→ **Saved entries**
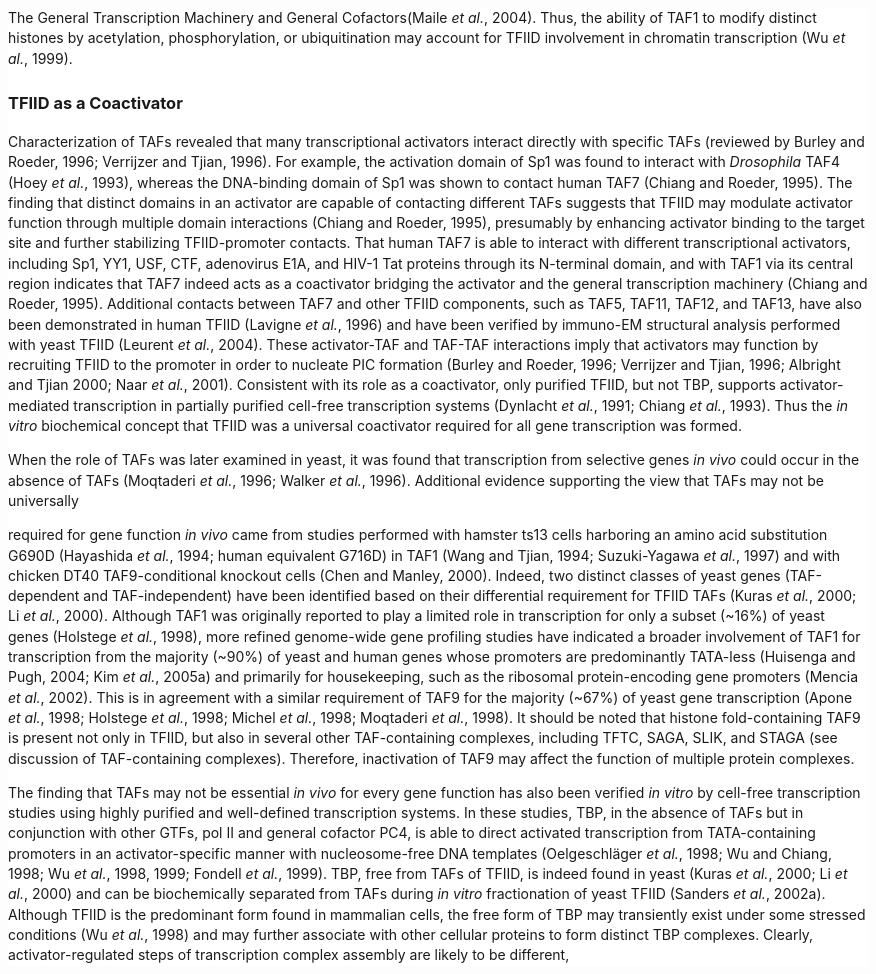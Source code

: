 The General Transcription Machinery and General Cofactors(Maile *et al.*, 2004). Thus, the ability of TAF1 to modify distinct histones by acetylation, phosphorylation, or ubiquitination may account for TFIID involvement in chromatin transcription (Wu *et al.*, 1999).

### TFIID as a Coactivator

Characterization of TAFs revealed that many transcriptional activators interact directly with specific TAFs (reviewed by Burley and Roeder, 1996; Verrijzer and Tjian, 1996). For example, the activation domain of Sp1 was found to interact with *Drosophila* TAF4 (Hoey *et al.*, 1993), whereas the DNA-binding domain of Sp1 was shown to contact human TAF7 (Chiang and Roeder, 1995). The finding that distinct domains in an activator are capable of contacting different TAFs suggests that TFIID may modulate activator function through multiple domain interactions (Chiang and Roeder, 1995), presumably by enhancing activator binding to the target site and further stabilizing TFIID-promoter contacts. That human TAF7 is able to interact with different transcriptional activators, including Sp1, YY1, USF, CTF, adenovirus E1A, and HIV-1 Tat proteins through its N-terminal domain, and with TAF1 via its central region indicates that TAF7 indeed acts as a coactivator bridging the activator and the general transcription machinery (Chiang and Roeder, 1995). Additional contacts between TAF7 and other TFIID components, such as TAF5, TAF11, TAF12, and TAF13, have also been demonstrated in human TFIID (Lavigne *et al.*, 1996) and have been verified by immuno-EM structural analysis performed with yeast TFIID (Leurent *et al.*, 2004). These activator-TAF and TAF-TAF interactions imply that activators may function by recruiting TFIID to the promoter in order to nucleate PIC formation (Burley and Roeder, 1996; Verrijzer and Tjian, 1996; Albright and Tjian 2000; Naar *et al.*, 2001). Consistent with its role as a coactivator, only purified TFIID, but not TBP, supports activator-mediated transcription in partially purified cell-free transcription systems (Dynlacht *et al.*, 1991; Chiang *et al.*, 1993). Thus the *in vitro* biochemical concept that TFIID was a universal coactivator required for all gene transcription was formed.

When the role of TAFs was later examined in yeast, it was found that transcription from selective genes *in vivo* could occur in the absence of TAFs (Moqtaderi *et al.*, 1996; Walker *et al.*, 1996). Additional evidence supporting the view that TAFs may not be universally

required for gene function *in vivo* came from studies performed with hamster ts13 cells harboring an amino acid substitution G690D (Hayashida *et al.*, 1994; human equivalent G716D) in TAF1 (Wang and Tjian, 1994; Suzuki-Yagawa *et al.*, 1997) and with chicken DT40 TAF9-conditional knockout cells (Chen and Manley, 2000). Indeed, two distinct classes of yeast genes (TAF-dependent and TAF-independent) have been identified based on their differential requirement for TFIID TAFs (Kuras *et al.*, 2000; Li *et al.*, 2000). Although TAF1 was originally reported to play a limited role in transcription for only a subset (~16%) of yeast genes (Holstege *et al.*, 1998), more refined genome-wide gene profiling studies have indicated a broader involvement of TAF1 for transcription from the majority (~90%) of yeast and human genes whose promoters are predominantly TATA-less (Huisenga and Pugh, 2004; Kim *et al.*, 2005a) and primarily for housekeeping, such as the ribosomal protein-encoding gene promoters (Mencia *et al.*, 2002). This is in agreement with a similar requirement of TAF9 for the majority (~67%) of yeast gene transcription (Apone *et al.*, 1998; Holstege *et al.*, 1998; Michel *et al.*, 1998; Moqtaderi *et al.*, 1998). It should be noted that histone fold-containing TAF9 is present not only in TFIID, but also in several other TAF-containing complexes, including TFTC, SAGA, SLIK, and STAGA (see discussion of TAF-containing complexes). Therefore, inactivation of TAF9 may affect the function of multiple protein complexes.

The finding that TAFs may not be essential *in vivo* for every gene function has also been verified *in vitro* by cell-free transcription studies using highly purified and well-defined transcription systems. In these studies, TBP, in the absence of TAFs but in conjunction with other GTFs, pol II and general cofactor PC4, is able to direct activated transcription from TATA-containing promoters in an activator-specific manner with nucleosome-free DNA templates (Oelgeschläger *et al.*, 1998; Wu and Chiang, 1998; Wu *et al.*, 1998, 1999; Fondell *et al.*, 1999). TBP, free from TAFs of TFIID, is indeed found in yeast (Kuras *et al.*, 2000; Li *et al.*, 2000) and can be biochemically separated from TAFs during *in vitro* fractionation of yeast TFIID (Sanders *et al.*, 2002a). Although TFIID is the predominant form found in mammalian cells, the free form of TBP may transiently exist under some stressed conditions (Wu *et al.*, 1998) and may further associate with other cellular proteins to form distinct TBP complexes. Clearly, activator-regulated steps of transcription complex assembly are likely to be different,
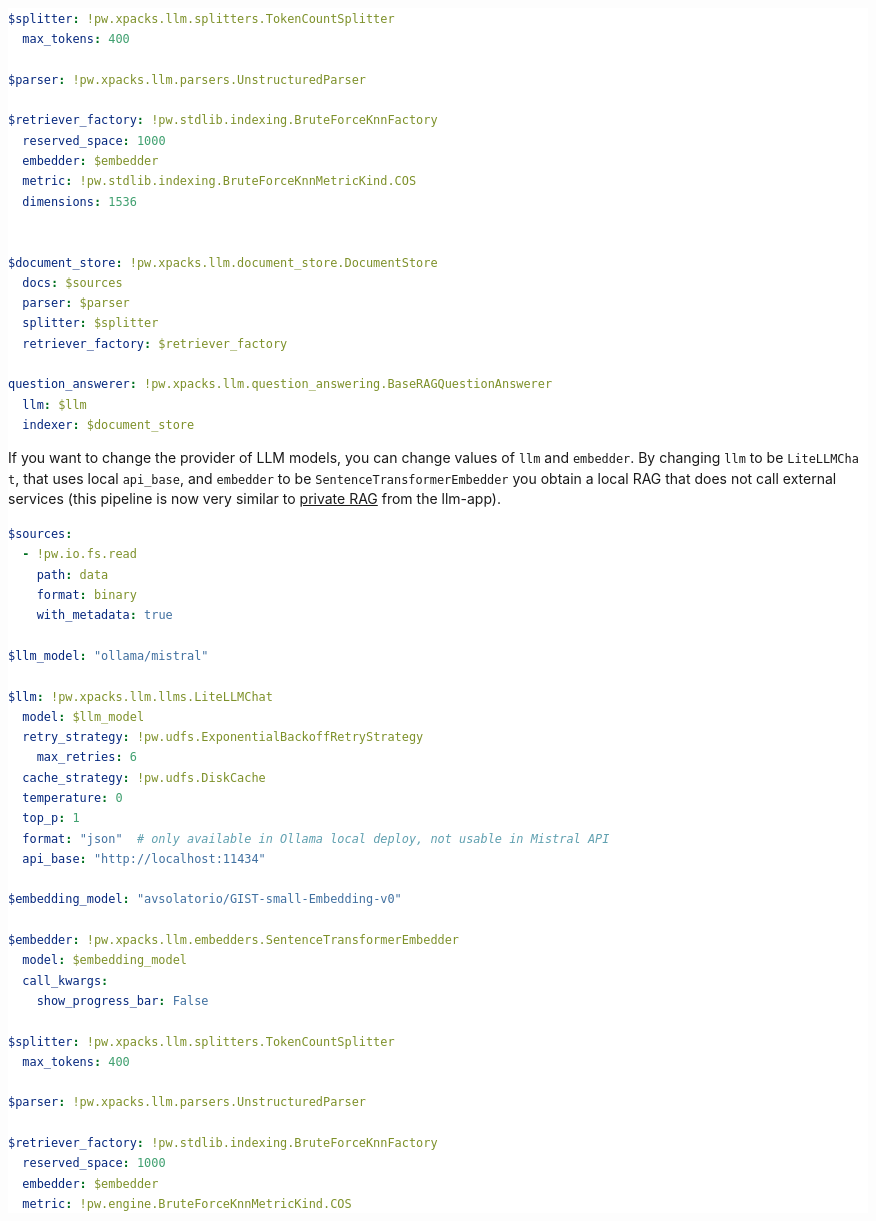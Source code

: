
 ```yaml
$splitter: !pw.xpacks.llm.splitters.TokenCountSplitter
  max_tokens: 400

$parser: !pw.xpacks.llm.parsers.UnstructuredParser

$retriever_factory: !pw.stdlib.indexing.BruteForceKnnFactory
  reserved_space: 1000
  embedder: $embedder
  metric: !pw.stdlib.indexing.BruteForceKnnMetricKind.COS
  dimensions: 1536
  

$document_store: !pw.xpacks.llm.document_store.DocumentStore
  docs: $sources
  parser: $parser
  splitter: $splitter
  retriever_factory: $retriever_factory

question_answerer: !pw.xpacks.llm.question_answering.BaseRAGQuestionAnswerer
  llm: $llm
  indexer: $document_store
```

 If you want to change the provider of LLM models, you can change values of `llm` and `embedder`. By changing `llm` to be `LiteLLMChat`, that uses local `api_base`, and `embedder` to be `SentenceTransformerEmbedder` you obtain a local RAG that does not call external services (this pipeline is now very similar to [private RAG](https://github.com/pathwaycom/llm-app/tree/main/templates/private_rag) from the llm-app). 

```yaml
$sources:
  - !pw.io.fs.read
    path: data
    format: binary
    with_metadata: true

$llm_model: "ollama/mistral"

$llm: !pw.xpacks.llm.llms.LiteLLMChat
  model: $llm_model
  retry_strategy: !pw.udfs.ExponentialBackoffRetryStrategy
    max_retries: 6
  cache_strategy: !pw.udfs.DiskCache
  temperature: 0
  top_p: 1
  format: "json"  # only available in Ollama local deploy, not usable in Mistral API
  api_base: "http://localhost:11434"

$embedding_model: "avsolatorio/GIST-small-Embedding-v0"

$embedder: !pw.xpacks.llm.embedders.SentenceTransformerEmbedder
  model: $embedding_model
  call_kwargs: 
    show_progress_bar: False

$splitter: !pw.xpacks.llm.splitters.TokenCountSplitter
  max_tokens: 400

$parser: !pw.xpacks.llm.parsers.UnstructuredParser

$retriever_factory: !pw.stdlib.indexing.BruteForceKnnFactory
  reserved_space: 1000
  embedder: $embedder
  metric: !pw.engine.BruteForceKnnMetricKind.COS
```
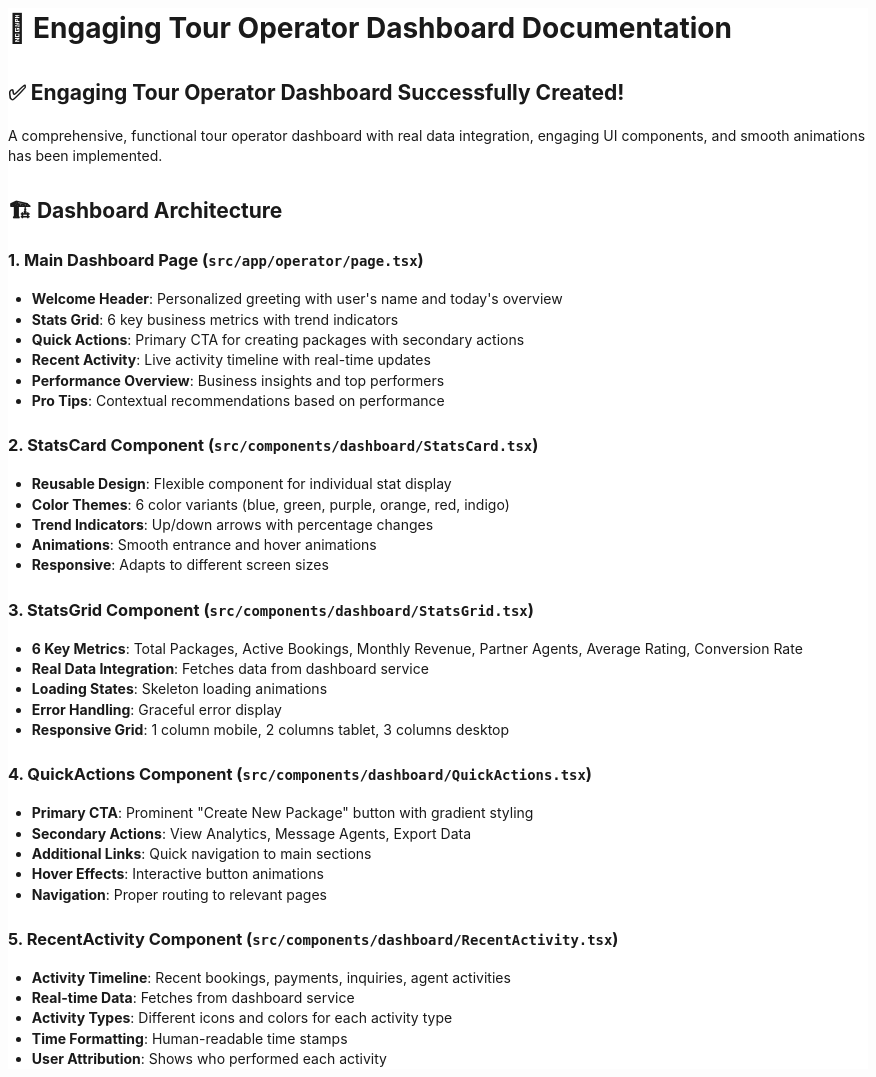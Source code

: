 # 🏢 Engaging Tour Operator Dashboard Documentation

## ✅ Engaging Tour Operator Dashboard Successfully Created!

A comprehensive, functional tour operator dashboard with real data integration, engaging UI components, and smooth animations has been implemented.

## 🏗️ Dashboard Architecture

### 1. **Main Dashboard Page** (`src/app/operator/page.tsx`)
- **Welcome Header**: Personalized greeting with user's name and today's overview
- **Stats Grid**: 6 key business metrics with trend indicators
- **Quick Actions**: Primary CTA for creating packages with secondary actions
- **Recent Activity**: Live activity timeline with real-time updates
- **Performance Overview**: Business insights and top performers
- **Pro Tips**: Contextual recommendations based on performance

### 2. **StatsCard Component** (`src/components/dashboard/StatsCard.tsx`)
- **Reusable Design**: Flexible component for individual stat display
- **Color Themes**: 6 color variants (blue, green, purple, orange, red, indigo)
- **Trend Indicators**: Up/down arrows with percentage changes
- **Animations**: Smooth entrance and hover animations
- **Responsive**: Adapts to different screen sizes

### 3. **StatsGrid Component** (`src/components/dashboard/StatsGrid.tsx`)
- **6 Key Metrics**: Total Packages, Active Bookings, Monthly Revenue, Partner Agents, Average Rating, Conversion Rate
- **Real Data Integration**: Fetches data from dashboard service
- **Loading States**: Skeleton loading animations
- **Error Handling**: Graceful error display
- **Responsive Grid**: 1 column mobile, 2 columns tablet, 3 columns desktop

### 4. **QuickActions Component** (`src/components/dashboard/QuickActions.tsx`)
- **Primary CTA**: Prominent "Create New Package" button with gradient styling
- **Secondary Actions**: View Analytics, Message Agents, Export Data
- **Additional Links**: Quick navigation to main sections
- **Hover Effects**: Interactive button animations
- **Navigation**: Proper routing to relevant pages

### 5. **RecentActivity Component** (`src/components/dashboard/RecentActivity.tsx`)
- **Activity Timeline**: Recent bookings, payments, inquiries, agent activities
- **Real-time Data**: Fetches from dashboard service
- **Activity Types**: Different icons and colors for each activity type
- **Time Formatting**: Human-readable time stamps
- **User Attribution**: Shows who performed each activity
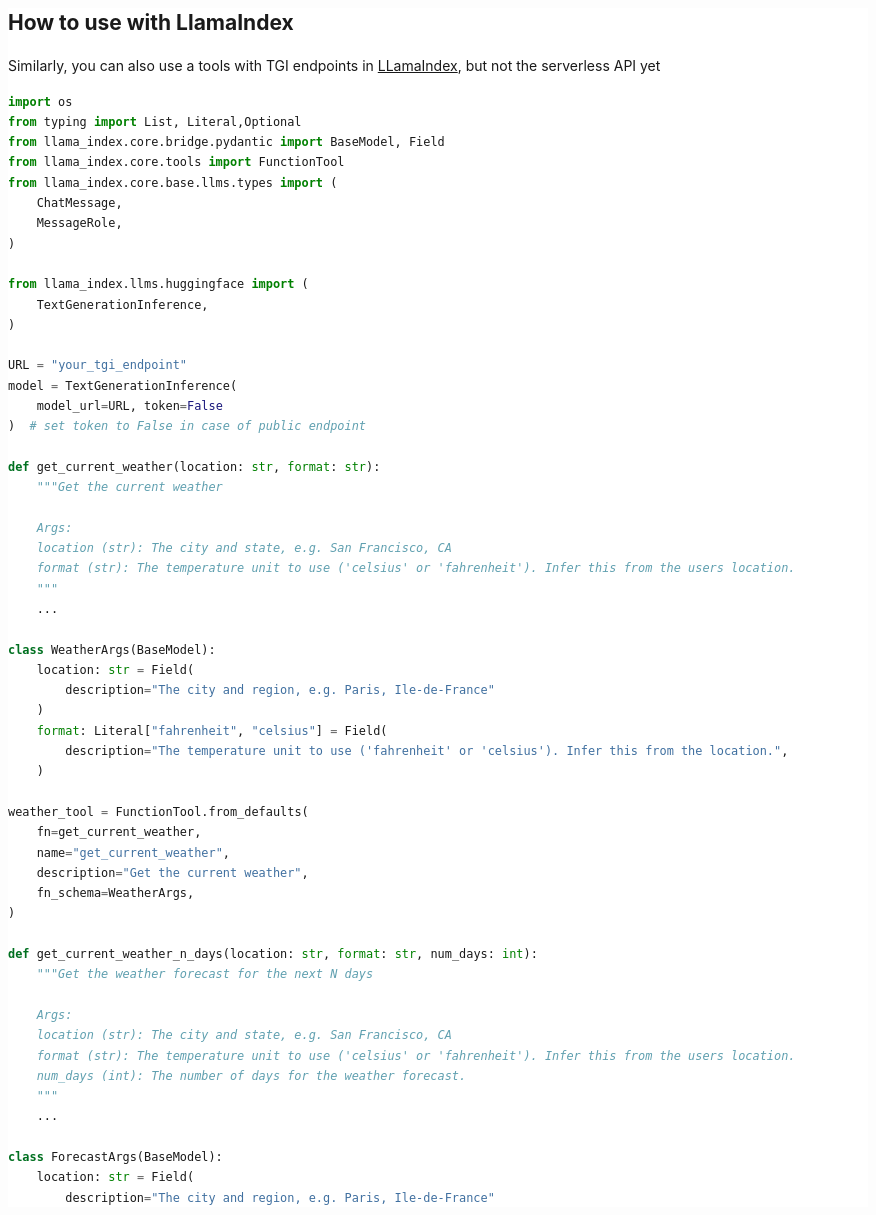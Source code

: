 ## How to use with LlamaIndex

Similarly, you can also use a tools with TGI endpoints in [LLamaIndex](https://www.llamaindex.ai/), but not the serverless API yet

```python
import os
from typing import List, Literal,Optional
from llama_index.core.bridge.pydantic import BaseModel, Field
from llama_index.core.tools import FunctionTool
from llama_index.core.base.llms.types import (
    ChatMessage,
    MessageRole,
)

from llama_index.llms.huggingface import (
    TextGenerationInference,
)

URL = "your_tgi_endpoint"
model = TextGenerationInference(
    model_url=URL, token=False
)  # set token to False in case of public endpoint

def get_current_weather(location: str, format: str):
    """Get the current weather

    Args:
    location (str): The city and state, e.g. San Francisco, CA
    format (str): The temperature unit to use ('celsius' or 'fahrenheit'). Infer this from the users location.
    """
    ...

class WeatherArgs(BaseModel):
    location: str = Field(
        description="The city and region, e.g. Paris, Ile-de-France"
    )
    format: Literal["fahrenheit", "celsius"] = Field(
        description="The temperature unit to use ('fahrenheit' or 'celsius'). Infer this from the location.",
    )

weather_tool = FunctionTool.from_defaults(
    fn=get_current_weather,
    name="get_current_weather",
    description="Get the current weather",
    fn_schema=WeatherArgs,
)

def get_current_weather_n_days(location: str, format: str, num_days: int):
    """Get the weather forecast for the next N days

    Args:
    location (str): The city and state, e.g. San Francisco, CA
    format (str): The temperature unit to use ('celsius' or 'fahrenheit'). Infer this from the users location.
    num_days (int): The number of days for the weather forecast.
    """
    ...

class ForecastArgs(BaseModel):
    location: str = Field(
        description="The city and region, e.g. Paris, Ile-de-France"
```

→ **WHAT THE TASK REQUIRES**
Begin at the line that has "### 3. **StatsGrid" in the entries above; stop after the line that has "- **Navigation**: Proper". Transcribe exactly those lines and no others.

→ **SOLUTION**
### 3. **StatsGrid Component** (`src/components/dashboard/StatsGrid.tsx`)
- **6 Key Metrics**: Total Packages, Active Bookings, Monthly Revenue, Partner Agents, Average Rating, Conversion Rate
- **Real Data Integration**: Fetches data from dashboard service
- **Loading States**: Skeleton loading animations
- **Error Handling**: Graceful error display
- **Responsive Grid**: 1 column mobile, 2 columns tablet, 3 columns desktop

### 4. **QuickActions Component** (`src/components/dashboard/QuickActions.tsx`)
- **Primary CTA**: Prominent "Create New Package" button with gradient styling
- **Secondary Actions**: View Analytics, Message Agents, Export Data
- **Additional Links**: Quick navigation to main sections
- **Hover Effects**: Interactive button animations
- **Navigation**: Proper routing to relevant pages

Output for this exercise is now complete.